Abstract

Dear Editor,
We read with great interest the review by Pontoh et al., which comprehensively presents the expanding role of artificial intelligence in orthopaedic research from preclinical development to clinical application. 1 The authors should be commended for clearly outlining the technological advances and future potential in this rapidly evolving field. However, a critical point that is not sufficiently emphasized in the review is the physician’s holistic evaluation process between diagnosis and treatment decision. This is because, in orthopaedic surgery, there is a clear difference between identifying a pathological finding and translating this finding into a surgical indication, where clinical judgment plays a key role.
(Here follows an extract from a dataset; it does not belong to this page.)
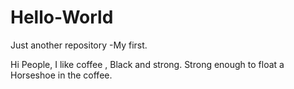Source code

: # Hello-World
Just another repository -My first.

Hi People,
I like coffee , Black and strong. Strong enough to float a Horseshoe in the coffee.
Although radiological or biomechanical abnormalities can be clearly defined, the indication for intervention is often shaped by patient-specific factors such as comorbidities, functional expectations, socioeconomic conditions, and overall risk tolerance. It has been shown that even when radiological alignment is acceptable for nonoperative treatment according to established guidelines in distal radius fractures, there is significant variation in treatment decisions among surgeons. 2 This shows that clinical decisions cannot be fully standardized and may vary even when objective criteria are met. These differences reflect the multidimensional nature of clinical decision-making and highlight the important role of both patient and surgeon specific factors.
Current artificial intelligence models are highly effective in pattern recognition and prediction. However, they are inherently limited in capturing the complex context in which clinical decisions are made. The balance between what is technically possible and what is clinically appropriate for an individual patient requires multidimensional clinical judgment. This process is shaped by years of surgical experience and clinical knowledge. This difference is especially important in orthopaedic surgery where indications are not clearly defined and where clinical benefit must be carefully balanced against procedural risk.
As Bernstein noted, the value of an orthopaedic surgeon lies not only in processing information or imaging but also in determining indications through physical examination and applying this knowledge in practice. 3 An algorithm may identify a radiological pathology with high accuracy, but it cannot examine the patient or assess physical findings. At the same time, increasing direct access of patients to artificial intelligence tools may create medico-legal pressure on physicians, as responses generated without clinical context may influence clinical judgment. This may lead to new discussions on malpractice and responsibility in the future. Therefore, it is essential that artificial intelligence outputs do not replace final clinical decisions and that responsibility remains with the physician.
In this context, artificial intelligence-based decision support systems should complement rather than replace clinical judgment. As highlighted by Topol, the integration of artificial intelligence in medicine should strengthen, not weaken, the physician-patient relationship. 4 Preserving the individualized nature of surgical indication is essential for maintaining patient-centered care.
We congratulate the authors for their valuable contribution and believe that emphasizing these points will further strengthen the translational perspective of artificial intelligence in orthopaedics.